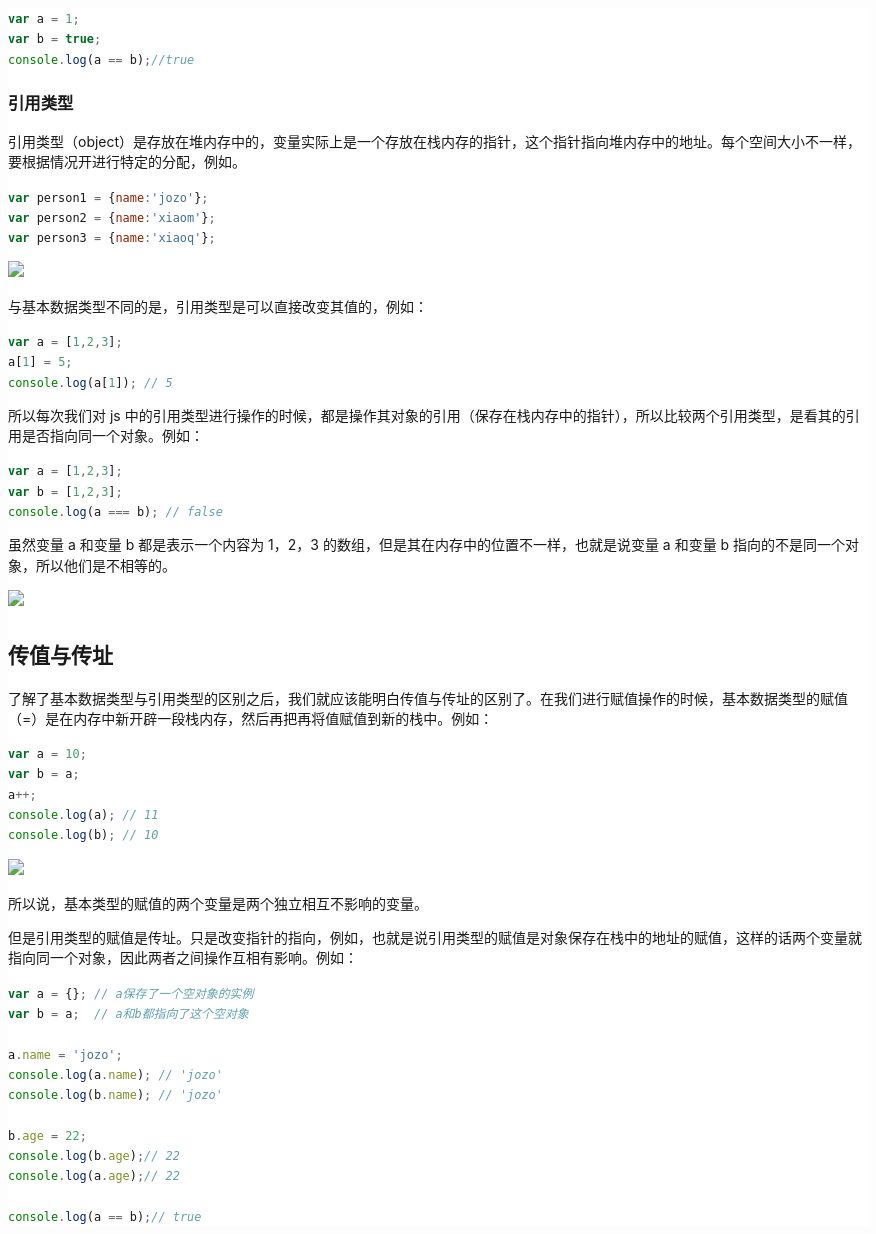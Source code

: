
 ```javascript
var a = 1;
var b = true;
console.log(a == b);//true
```

### 引用类型
引用类型（object）是存放在堆内存中的，变量实际上是一个存放在栈内存的指针，这个指针指向堆内存中的地址。每个空间大小不一样，要根据情况开进行特定的分配，例如。

```javascript
var person1 = {name:'jozo'};
var person2 = {name:'xiaom'};
var person3 = {name:'xiaoq'};
```

![](https://api2.mubu.com/v3/document_image/8d7f0f8d-8cd9-49c3-91bb-f68208bd33ec-3807603.jpg)

与基本数据类型不同的是，引用类型是可以直接改变其值的，例如：

```javascript
var a = [1,2,3];
a[1] = 5;
console.log(a[1]); // 5
```

所以每次我们对 js 中的引用类型进行操作的时候，都是操作其对象的引用（保存在栈内存中的指针），所以比较两个引用类型，是看其的引用是否指向同一个对象。例如：

```javascript
var a = [1,2,3];
var b = [1,2,3];
console.log(a === b); // false
```

虽然变量 a 和变量 b 都是表示一个内容为 1，2，3 的数组，但是其在内存中的位置不一样，也就是说变量 a 和变量 b 指向的不是同一个对象，所以他们是不相等的。

![](https://api2.mubu.com/v3/document_image/4a97a413-af99-4f52-a449-06b5f773775d-3807603.jpg)

## 传值与传址
了解了基本数据类型与引用类型的区别之后，我们就应该能明白传值与传址的区别了。在我们进行赋值操作的时候，基本数据类型的赋值（=）是在内存中新开辟一段栈内存，然后再把再将值赋值到新的栈中。例如：

```javascript
var a = 10;
var b = a;
a++;
console.log(a); // 11
console.log(b); // 10
```

![](https://api2.mubu.com/v3/document_image/5375ec1f-d2bb-49aa-b69b-5dde99673cca-3807603.jpg)

所以说，基本类型的赋值的两个变量是两个独立相互不影响的变量。

但是引用类型的赋值是传址。只是改变指针的指向，例如，也就是说引用类型的赋值是对象保存在栈中的地址的赋值，这样的话两个变量就指向同一个对象，因此两者之间操作互相有影响。例如：

```javascript
var a = {}; // a保存了一个空对象的实例
var b = a;  // a和b都指向了这个空对象

a.name = 'jozo';
console.log(a.name); // 'jozo'
console.log(b.name); // 'jozo'

b.age = 22;
console.log(b.age);// 22
console.log(a.age);// 22

console.log(a == b);// true
```
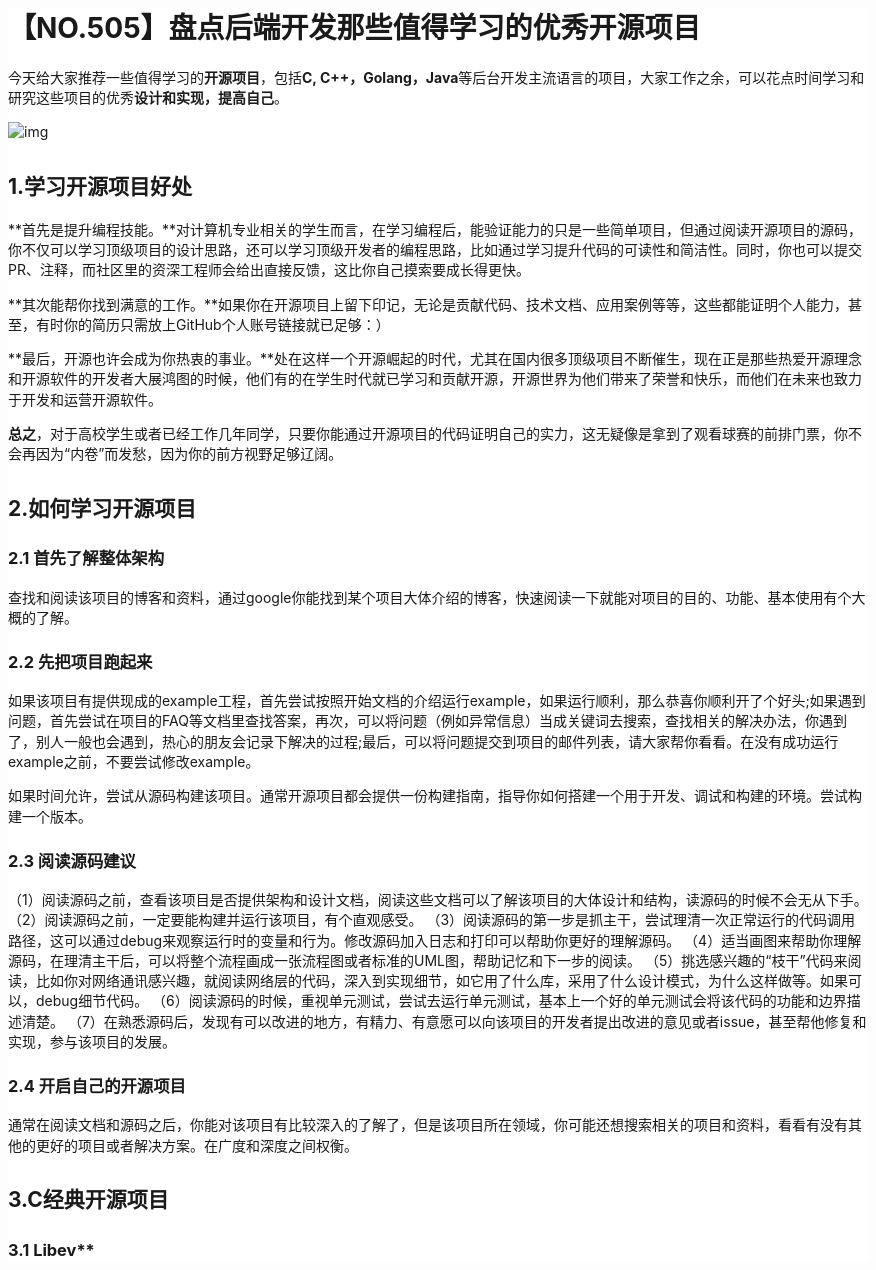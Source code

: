 # 【NO.505】盘点后端开发那些值得学习的优秀开源项目

今天给大家推荐一些值得学习的**开源项目**，包括**C, C++，Golang，Java**等后台开发主流语言的项目，大家工作之余，可以花点时间学习和研究这些项目的优秀**设计和实现，提高自己**。

![img](https://pic2.zhimg.com/80/v2-20533bd51d4ff1c43f9e023562a757e9_720w.webp)

## 1.**学习开源项目好处**

**首先是提升编程技能。**对计算机专业相关的学生而言，在学习编程后，能验证能力的只是一些简单项目，但通过阅读开源项目的源码，你不仅可以学习顶级项目的设计思路，还可以学习顶级开发者的编程思路，比如通过学习提升代码的可读性和简洁性。同时，你也可以提交PR、注释，而社区里的资深工程师会给出直接反馈，这比你自己摸索要成长得更快。

**其次能帮你找到满意的工作。**如果你在开源项目上留下印记，无论是贡献代码、技术文档、应用案例等等，这些都能证明个人能力，甚至，有时你的简历只需放上GitHub个人账号链接就已足够：）

**最后，开源也许会成为你热衷的事业。**处在这样一个开源崛起的时代，尤其在国内很多顶级项目不断催生，现在正是那些热爱开源理念和开源软件的开发者大展鸿图的时候，他们有的在学生时代就已学习和贡献开源，开源世界为他们带来了荣誉和快乐，而他们在未来也致力于开发和运营开源软件。

**总之**，对于高校学生或者已经工作几年同学，只要你能通过开源项目的代码证明自己的实力，这无疑像是拿到了观看球赛的前排门票，你不会再因为“内卷”而发愁，因为你的前方视野足够辽阔。

## 2.**如何学习开源项目**

### 2.1 **首先了解整体架构**

查找和阅读该项目的博客和资料，通过google你能找到某个项目大体介绍的博客，快速阅读一下就能对项目的目的、功能、基本使用有个大概的了解。

### 2.2 **先把项目跑起来**

如果该项目有提供现成的example工程，首先尝试按照开始文档的介绍运行example，如果运行顺利，那么恭喜你顺利开了个好头;如果遇到问题，首先尝试在项目的FAQ等文档里查找答案，再次，可以将问题（例如异常信息）当成关键词去搜索，查找相关的解决办法，你遇到了，别人一般也会遇到，热心的朋友会记录下解决的过程;最后，可以将问题提交到项目的邮件列表，请大家帮你看看。在没有成功运行example之前，不要尝试修改example。

如果时间允许，尝试从源码构建该项目。通常开源项目都会提供一份构建指南，指导你如何搭建一个用于开发、调试和构建的环境。尝试构建一个版本。

### 2.3 **阅读源码建议**

（1）阅读源码之前，查看该项目是否提供架构和设计文档，阅读这些文档可以了解该项目的大体设计和结构，读源码的时候不会无从下手。
（2）阅读源码之前，一定要能构建并运行该项目，有个直观感受。
（3）阅读源码的第一步是抓主干，尝试理清一次正常运行的代码调用路径，这可以通过debug来观察运行时的变量和行为。修改源码加入日志和打印可以帮助你更好的理解源码。
（4）适当画图来帮助你理解源码，在理清主干后，可以将整个流程画成一张流程图或者标准的UML图，帮助记忆和下一步的阅读。
（5）挑选感兴趣的“枝干”代码来阅读，比如你对网络通讯感兴趣，就阅读网络层的代码，深入到实现细节，如它用了什么库，采用了什么设计模式，为什么这样做等。如果可以，debug细节代码。
（6）阅读源码的时候，重视单元测试，尝试去运行单元测试，基本上一个好的单元测试会将该代码的功能和边界描述清楚。
（7）在熟悉源码后，发现有可以改进的地方，有精力、有意愿可以向该项目的开发者提出改进的意见或者issue，甚至帮他修复和实现，参与该项目的发展。

### 2.4 **开启自己的开源项目**

通常在阅读文档和源码之后，你能对该项目有比较深入的了解了，但是该项目所在领域，你可能还想搜索相关的项目和资料，看看有没有其他的更好的项目或者解决方案。在广度和深度之间权衡。

## **3.C经典开源项目**

### 3.1 Libev**
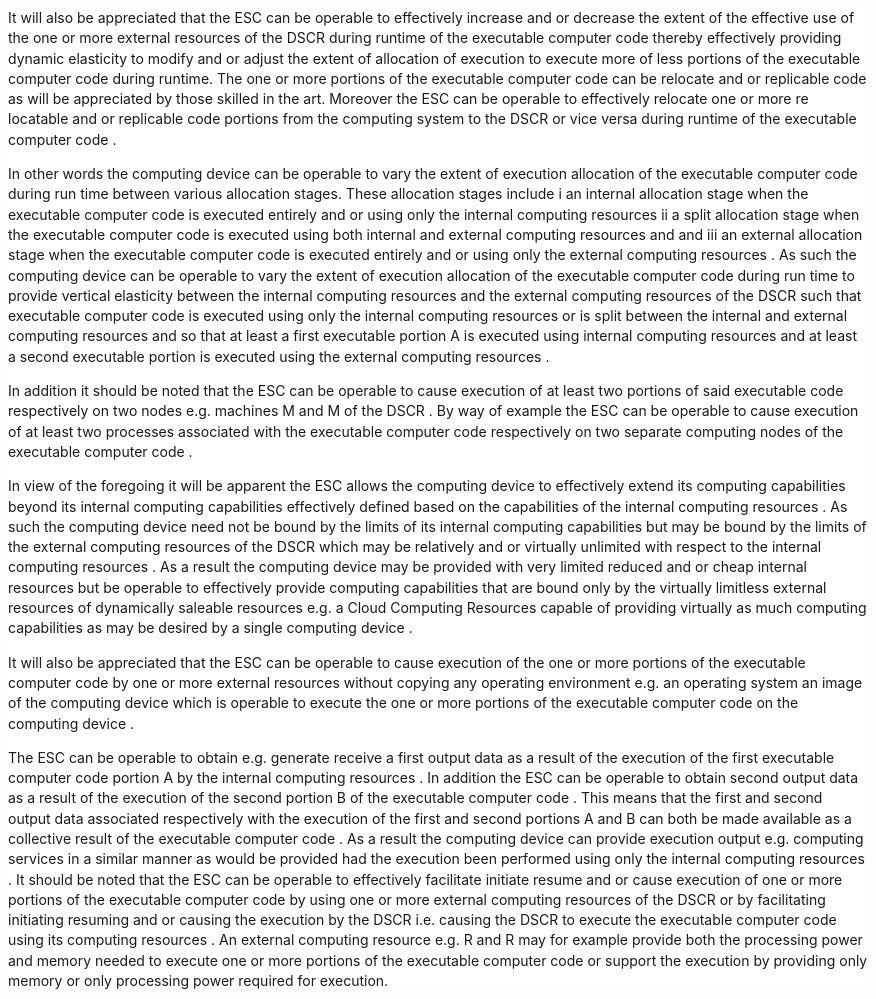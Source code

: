 It will also be appreciated that the ESC can be operable to effectively increase and or decrease the extent of the effective use of the one or more external resources of the DSCR during runtime of the executable computer code thereby effectively providing dynamic elasticity to modify and or adjust the extent of allocation of execution to execute more of less portions of the executable computer code during runtime. The one or more portions of the executable computer code can be relocate and or replicable code as will be appreciated by those skilled in the art. Moreover the ESC can be operable to effectively relocate one or more re locatable and or replicable code portions from the computing system to the DSCR or vice versa during runtime of the executable computer code .

In other words the computing device can be operable to vary the extent of execution allocation of the executable computer code during run time between various allocation stages. These allocation stages include i an internal allocation stage when the executable computer code is executed entirely and or using only the internal computing resources ii a split allocation stage when the executable computer code is executed using both internal and external computing resources and and iii an external allocation stage when the executable computer code is executed entirely and or using only the external computing resources . As such the computing device can be operable to vary the extent of execution allocation of the executable computer code during run time to provide vertical elasticity between the internal computing resources and the external computing resources of the DSCR such that executable computer code is executed using only the internal computing resources or is split between the internal and external computing resources and so that at least a first executable portion A is executed using internal computing resources and at least a second executable portion is executed using the external computing resources .

In addition it should be noted that the ESC can be operable to cause execution of at least two portions of said executable code respectively on two nodes e.g. machines M and M of the DSCR . By way of example the ESC can be operable to cause execution of at least two processes associated with the executable computer code respectively on two separate computing nodes of the executable computer code .

In view of the foregoing it will be apparent the ESC allows the computing device to effectively extend its computing capabilities beyond its internal computing capabilities effectively defined based on the capabilities of the internal computing resources . As such the computing device need not be bound by the limits of its internal computing capabilities but may be bound by the limits of the external computing resources of the DSCR which may be relatively and or virtually unlimited with respect to the internal computing resources . As a result the computing device may be provided with very limited reduced and or cheap internal resources but be operable to effectively provide computing capabilities that are bound only by the virtually limitless external resources of dynamically saleable resources e.g. a Cloud Computing Resources capable of providing virtually as much computing capabilities as may be desired by a single computing device .

It will also be appreciated that the ESC can be operable to cause execution of the one or more portions of the executable computer code by one or more external resources without copying any operating environment e.g. an operating system an image of the computing device which is operable to execute the one or more portions of the executable computer code on the computing device .

The ESC can be operable to obtain e.g. generate receive a first output data as a result of the execution of the first executable computer code portion A by the internal computing resources . In addition the ESC can be operable to obtain second output data as a result of the execution of the second portion B of the executable computer code . This means that the first and second output data associated respectively with the execution of the first and second portions A and B can both be made available as a collective result of the executable computer code . As a result the computing device can provide execution output e.g. computing services in a similar manner as would be provided had the execution been performed using only the internal computing resources . It should be noted that the ESC can be operable to effectively facilitate initiate resume and or cause execution of one or more portions of the executable computer code by using one or more external computing resources of the DSCR or by facilitating initiating resuming and or causing the execution by the DSCR i.e. causing the DSCR to execute the executable computer code using its computing resources . An external computing resource e.g. R and R may for example provide both the processing power and memory needed to execute one or more portions of the executable computer code or support the execution by providing only memory or only processing power required for execution.
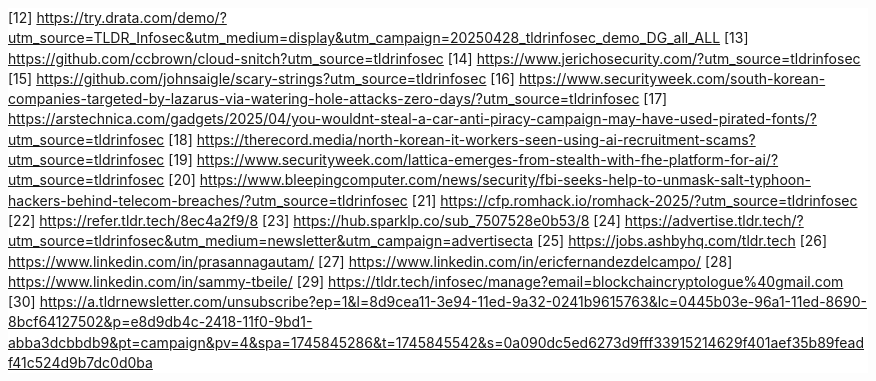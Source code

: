 [12] https://try.drata.com/demo/?utm_source=TLDR_Infosec&utm_medium=display&utm_campaign=20250428_tldrinfosec_demo_DG_all_ALL
[13] https://github.com/ccbrown/cloud-snitch?utm_source=tldrinfosec
[14] https://www.jerichosecurity.com/?utm_source=tldrinfosec
[15] https://github.com/johnsaigle/scary-strings?utm_source=tldrinfosec
[16] https://www.securityweek.com/south-korean-companies-targeted-by-lazarus-via-watering-hole-attacks-zero-days/?utm_source=tldrinfosec
[17] https://arstechnica.com/gadgets/2025/04/you-wouldnt-steal-a-car-anti-piracy-campaign-may-have-used-pirated-fonts/?utm_source=tldrinfosec
[18] https://therecord.media/north-korean-it-workers-seen-using-ai-recruitment-scams?utm_source=tldrinfosec
[19] https://www.securityweek.com/lattica-emerges-from-stealth-with-fhe-platform-for-ai/?utm_source=tldrinfosec
[20] https://www.bleepingcomputer.com/news/security/fbi-seeks-help-to-unmask-salt-typhoon-hackers-behind-telecom-breaches/?utm_source=tldrinfosec
[21] https://cfp.romhack.io/romhack-2025/?utm_source=tldrinfosec
[22] https://refer.tldr.tech/8ec4a2f9/8
[23] https://hub.sparklp.co/sub_7507528e0b53/8
[24] https://advertise.tldr.tech/?utm_source=tldrinfosec&utm_medium=newsletter&utm_campaign=advertisecta
[25] https://jobs.ashbyhq.com/tldr.tech
[26] https://www.linkedin.com/in/prasannagautam/
[27] https://www.linkedin.com/in/ericfernandezdelcampo/
[28] https://www.linkedin.com/in/sammy-tbeile/
[29] https://tldr.tech/infosec/manage?email=blockchaincryptologue%40gmail.com
[30] https://a.tldrnewsletter.com/unsubscribe?ep=1&l=8d9cea11-3e94-11ed-9a32-0241b9615763&lc=0445b03e-96a1-11ed-8690-8bcf64127502&p=e8d9db4c-2418-11f0-9bd1-abba3dcbbdb9&pt=campaign&pv=4&spa=1745845286&t=1745845542&s=0a090dc5ed6273d9fff33915214629f401aef35b89feadf41c524d9b7dc0d0ba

# TASK GOAL:
Copy out every line of the data that includes "appreciated".

# TASK ANSWER:
: It will also be appreciated that the ESC can be operable to effectively increase and or decrease the extent of the effective use of the one or more external resources of the DSCR during runtime of the executable computer code thereby effectively providing dynamic elasticity to modify and or adjust the extent of allocation of execution to execute more of less portions of the executable computer code during runtime. The one or more portions of the executable computer code can be relocate and or replicable code as will be appreciated by those skilled in the art. Moreover the ESC can be operable to effectively relocate one or more re locatable and or replicable code portions from the computing system to the DSCR or vice versa during runtime of the executable computer code .
It will also be appreciated that the ESC can be operable to cause execution of the one or more portions of the executable computer code by one or more external resources without copying any operating environment e.g. an operating system an image of the computing device which is operable to execute the one or more portions of the executable computer code on the computing device .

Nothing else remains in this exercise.